▶ _WHAT IS REQUIRED_
Look below for the line that contains "- 루씬 기반으로 개발된 오픈 소스 검색엔진, 버그의 빠른 수정", then copy it and each following line exactly, through and including the line that contains "- Replica를 통해 데이터의 안정성을 보장".

▶ _EXCERPTED RECORDS_
• • • • •

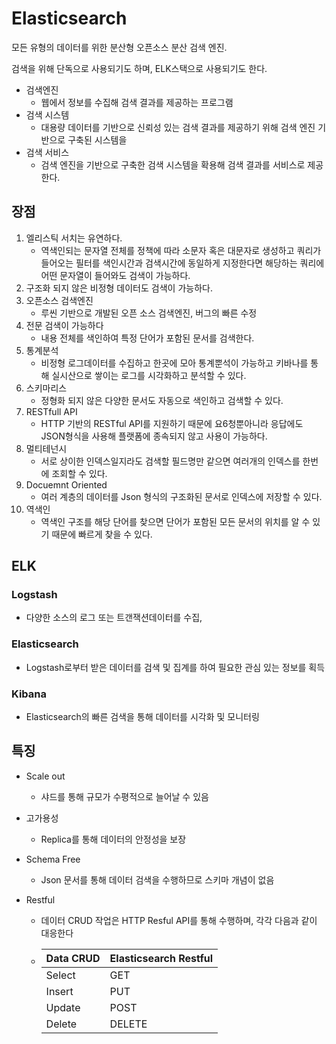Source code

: # Elasticsearch



모든 유형의 데이터를 위한 분산형 오픈소스 분산 검색 엔진.

검색을 위해 단독으로 사용되기도 하며, ELK스택으로 사용되기도 한다.

- 검색엔진
  - 웹에서 정보를 수집해 검색 결과를 제공하는 프로그램
- 검색 시스템
  - 대용량 데이터를 기반으로 신뢰성 있는 검색 결과를 제공하기 위해 검색 엔진 기반으로 구축된 시스템을
- 검색 서비스
  - 검색 엔진을 기반으로 구축한 검색 시스템을 확용해 검색 결과를 서비스로 제공한다.

## 장점

1. 엘리스틱 서치는 유연하다.
   - 역색인되는 문자열 전체를 정책에 따라 소문자 혹은 대문자로 생성하고 쿼리가 들어오는 필터를 색인시간과 검색시간에 동일하게 지정한다면 해당하는 쿼리에 어떤 문자열이 들어와도 검색이 가능하다.
2. 구조화 되지 않은 비정형 데이터도 검색이 가능하다.
3. 오픈소스 검색엔진
   - 루씬 기반으로 개발된 오픈 소스 검색엔진, 버그의 빠른 수정
4. 전문 검색이 가능하다
   - 내용 전체를 색인하여 특정 단어가 포함된 문서를 검색한다.
5. 통계분석
   - 비정형 로그데이터를 수집하고 한곳에 모아 통계뿐석이 가능하고 키바나를 통해 실시산으로 쌓이는 로그를 시각화하고 분석할 수 있다.
6. 스키마리스
   - 정형화 되지 않은 다양한 문서도 자동으로 색인하고 검색할 수 있다.
7. RESTfull API
   - HTTP 기반의 RESTful API를 지원하기 때문에 요6청뿐아니라 응답에도 JSON형식을 사용해 플랫폼에 종속되지 않고 사용이 가능하다.
8. 멀티테넌시
   - 서로 상이한 인덱스일지라도 검색할 필드명만 같으면 여러개의 인덱스를 한번에 조회할 수 있다.
9. Docuemnt Oriented
   - 여러 계층의 데이터를 Json 형식의 구조화된 문서로 인덱스에 저장할 수 있다.
10. 역색인
    - 역색인 구조를 해당 단어를 찾으면 단어가 포함된 모든 문서의 위치를 알 수 있기 때문에 빠르게 찾을 수 있다.

## ELK

### Logstash

- 다양한 소스의 로그 또는 트갠잭션데이터를 수집, 

### Elasticsearch

- Logstash로부터 받은 데이터를 검색 및 집계를 하여 필요한 관심 있는 정보를 획득

### Kibana

- Elasticsearch의 빠른 검색을 통해 데이터를 시각화 및 모니터링



## 특징

- Scale out

  - 샤드를 통해 규모가 수평적으로 늘어날 수 있음

- 고가용성

  - Replica를 통해 데이터의 안정성을 보장

- Schema Free

  - Json 문서를 통해 데이터 검색을 수행하므로 스키마 개념이 없음

- Restful

  - 데이터 CRUD 작업은 HTTP Resful API를 통해 수행하며, 각각 다음과 같이 대응한다

  - | Data CRUD | Elasticsearch Restful |
    | --------- | --------------------- |
    | Select    | GET                   |
    | Insert    | PUT                   |
    | Update    | POST                  |
    | Delete    | DELETE                |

• • • • •

▶ _ANSWER BOX_
   - 루씬 기반으로 개발된 오픈 소스 검색엔진, 버그의 빠른 수정
4. 전문 검색이 가능하다
   - 내용 전체를 색인하여 특정 단어가 포함된 문서를 검색한다.
5. 통계분석
   - 비정형 로그데이터를 수집하고 한곳에 모아 통계뿐석이 가능하고 키바나를 통해 실시산으로 쌓이는 로그를 시각화하고 분석할 수 있다.
6. 스키마리스
   - 정형화 되지 않은 다양한 문서도 자동으로 색인하고 검색할 수 있다.
7. RESTfull API
   - HTTP 기반의 RESTful API를 지원하기 때문에 요6청뿐아니라 응답에도 JSON형식을 사용해 플랫폼에 종속되지 않고 사용이 가능하다.
8. 멀티테넌시
   - 서로 상이한 인덱스일지라도 검색할 필드명만 같으면 여러개의 인덱스를 한번에 조회할 수 있다.
9. Docuemnt Oriented
   - 여러 계층의 데이터를 Json 형식의 구조화된 문서로 인덱스에 저장할 수 있다.
10. 역색인
    - 역색인 구조를 해당 단어를 찾으면 단어가 포함된 모든 문서의 위치를 알 수 있기 때문에 빠르게 찾을 수 있다.

## ELK

### Logstash

- 다양한 소스의 로그 또는 트갠잭션데이터를 수집, 

### Elasticsearch

- Logstash로부터 받은 데이터를 검색 및 집계를 하여 필요한 관심 있는 정보를 획득

### Kibana

- Elasticsearch의 빠른 검색을 통해 데이터를 시각화 및 모니터링



## 특징

- Scale out

  - 샤드를 통해 규모가 수평적으로 늘어날 수 있음

- 고가용성

  - Replica를 통해 데이터의 안정성을 보장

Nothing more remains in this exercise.